None of that really describes who we are, though.  This morning, I felt buoyant. That does not make me buoyant, but at one time I did feel this way. I have been a wife—that does not, in perpetuity, make me a wife. And so one. I’ve even changed names throughout my life, so that, too, is a wiggly definition. Yet, without these labels, I am left with…what?

Well, that’s what I’m starting to discover. What is under all these layers I’ve collected over the years? With each definition I shed, something new arises. A spaciousness comes to light.

I’ll give you an example, one that is really not fucking easy for me to own up to, because of the path that brought me to this point in my life.

blog 11.2When I was sixteen, I was given a book called The Ethical Slut. Many of you have probably heard of it, or read it. For those who haven’t, it’s an inspiring nonfiction work on the practice of ethical polyamory. I ate it up. I identified with the author’s views on love, and sex. This idea that we should be able to love freely and let relationships grow organically appealed to me immensely. That we shouldn’t be ‘tied down’ to one, monogamous relationship. That ‘sex is nice, and pleasure is good for you’. The information in that book took root, and from that point on I identified as polyamorous.

Fast forward a few years, to the point where I met my now ex-husband. We dated for a while, then broke up. Then got back together. Then, because of this identity—as well as another I won’t get into at this point—we broke up again. I wanted an open relationship, he didn’t. Then, we got back together, and I worked hard at pushing this identity under layers of repression. I didn’t address it. I didn’t explore it. I hid it. And six years later it exploded with the righteous fury of a really hungry zombie. The marriage ended, in part because I demanded an open relationship.

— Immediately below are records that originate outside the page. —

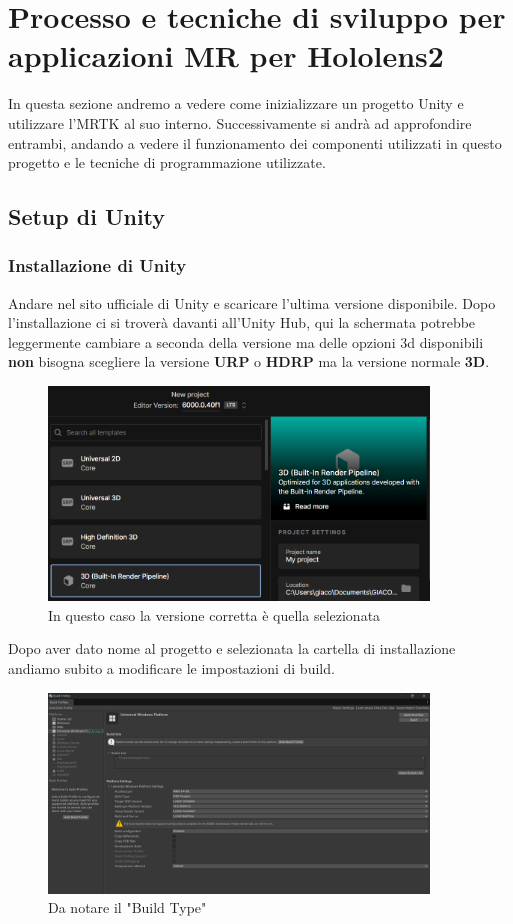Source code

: \chapter{Processo e tecniche di sviluppo per applicazioni MR per Hololens2}
\pagestyle{plain}
In questa sezione andremo a vedere come inizializzare un progetto Unity e utilizzare l'MRTK al suo interno. Successivamente si andrà ad approfondire entrambi, andando a vedere il funzionamento dei componenti utilizzati in questo progetto e le tecniche di programmazione utilizzate. 


\section{Setup di Unity}
\subsection{Installazione di Unity}
Andare nel sito ufficiale di Unity e scaricare l'ultima versione disponibile. Dopo l'installazione ci si troverà davanti all'Unity Hub, qui la schermata potrebbe leggermente cambiare a seconda della versione ma delle opzioni 3d disponibili \textbf{non} bisogna scegliere la versione \textbf{URP} o \textbf{HDRP} ma la versione normale \textbf{3D}. 
\begin{figure}[H]
    \centering
    \includegraphics[width=0.9\textwidth,height=\textheight,keepaspectratio]{figures/chapter_1/unityHub.png}
    \caption{In questo caso la versione corretta è quella selezionata}
\end{figure}
Dopo aver dato nome al progetto e selezionata la cartella di installazione andiamo subito a modificare le impostazioni di build.
\begin{figure}[H]
    \centering
    \includegraphics[width=0.9\textwidth,height=\textheight,keepaspectratio]{figures/chapter_1/impostazioniBuild.png}
    \caption{Da notare il "Build Type"}
\end{figure}
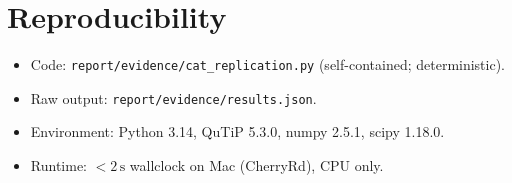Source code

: \documentclass[11pt,letterpaper]{article}
\begin{document}
\section*{Reproducibility}
\begin{itemize}
  \item Code: \verb|report/evidence/cat_replication.py| (self-contained; deterministic).
  \item Raw output: \verb|report/evidence/results.json|.
  \item Environment: Python 3.14, QuTiP 5.3.0, numpy 2.5.1, scipy 1.18.0.
  \item Runtime: $<2\,\text{s}$ wallclock on Mac (CherryRd), CPU only.
\end{itemize}
\end{document}
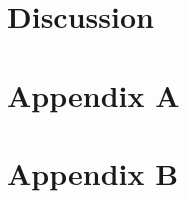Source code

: \documentclass[a4paper, UKenglish]{book}
\begin{document}
\chapter{Discussion}\label{Chap:discussion}




\backmatter{}



\begin{appendices}

\appendix
\chapter{Appendix A}
\renewcommand{\thechapter}{A}
\renewcommand{\theequation}{\thechapter.\arabic{equation}}



\appendix
\renewcommand{\thechapter}{B}
\chapter{Appendix B}


%

%


\end{appendices}






\end{document}
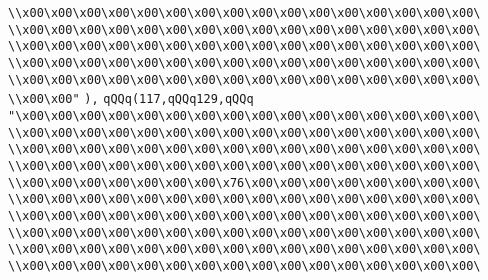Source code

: \verb|\\x00\x00\x00\x00\x00\x00\x00\x00\x00\x00\x00\x00\x00\x00\x00\x00\|\newline
\verb|\\x00\x00\x00\x00\x00\x00\x00\x00\x00\x00\x00\x00\x00\x00\x00\x00\|\newline
\verb|\\x00\x00\x00\x00\x00\x00\x00\x00\x00\x00\x00\x00\x00\x00\x00\x00\|\newline
\verb|\\x00\x00\x00\x00\x00\x00\x00\x00\x00\x00\x00\x00\x00\x00\x00\x00\|\newline
\verb|\\x00\x00\x00\x00\x00\x00\x00\x00\x00\x00\x00\x00\x00\x00\x00\x00\|\newline
\verb|\\x00\x00"|\newline
\verb|),|\newline
\verb|qQQq(117,qQQq129,qQQq|\newline
\verb|"\x00\x00\x00\x00\x00\x00\x00\x00\x00\x00\x00\x00\x00\x00\x00\x00\|\newline
\verb|\\x00\x00\x00\x00\x00\x00\x00\x00\x00\x00\x00\x00\x00\x00\x00\x00\|\newline
\verb|\\x00\x00\x00\x00\x00\x00\x00\x00\x00\x00\x00\x00\x00\x00\x00\x00\|\newline
\verb|\\x00\x00\x00\x00\x00\x00\x00\x00\x00\x00\x00\x00\x00\x00\x00\x00\|\newline
\verb|\\x00\x00\x00\x00\x00\x00\x00\x76\x00\x00\x00\x00\x00\x00\x00\x00\|\newline
\verb|\\x00\x00\x00\x00\x00\x00\x00\x00\x00\x00\x00\x00\x00\x00\x00\x00\|\newline
\verb|\\x00\x00\x00\x00\x00\x00\x00\x00\x00\x00\x00\x00\x00\x00\x00\x00\|\newline
\verb|\\x00\x00\x00\x00\x00\x00\x00\x00\x00\x00\x00\x00\x00\x00\x00\x00\|\newline
\verb|\\x00\x00\x00\x00\x00\x00\x00\x00\x00\x00\x00\x00\x00\x00\x00\x00\|\newline
\verb|\\x00\x00\x00\x00\x00\x00\x00\x00\x00\x00\x00\x00\x00\x00\x00\x00\|\newline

Moving forward, I tried to embrace this idea. The jealousy and discomfort that came up in the course of trying to model the kind of relationship and free-wheeling sexuality I decided I wanted did illuminate many things, but never quite became the tool of discovery I hoped for. Instead, I made myself miserable, and plenty of people I care about deeply were pretty miserable, too. Still, I pushed ahead, sure that I could just keep wading through until something started to shift and I could see the light. I kept hoping, believing, that there would come a time when me talking about polyamory to another person would feel natural, and not like I was dressing up in someone else’s clothes.

It never happened. But I wanted it to, so badly. Not in small part because I’d used polyamory as a cudgel to maim my marriage, and hurt a good man in the process. I had to be polyamorous. I had to be open, and sexy, and free-spirited because I’d built so much of my identity around this thing.

I curled around that treasure like a snake, and I was damned if I was going to let it go. It was me, after all.

Except…it wasn’t.

These last couple months—hell, these last few years—have been a thunderstorm interspersed with breaks in the cloud letting brilliant beams of sunshine in. Focusing now on the last couple months, I’ve found myself recognizing bits and pieces of clothing I’ve been wearing that don’t actually belong to me. Big bits.

Polyamory is one of them.blog 11.3

I’ve always liked to think of myself as counterculture. Too cool for school (literally). I have always kind of loved the shock factor that comes along with parts of my identity I collected, and polyamory is definitely good for a bit of taboo, a bit of titillation. But one thing I’ve come to realize is that adopting something with the hope that it will make people flinch, or lean in with a leer, is no different than adopting something with the hope that it will make them like you. It’s still acting based on what someone else will say.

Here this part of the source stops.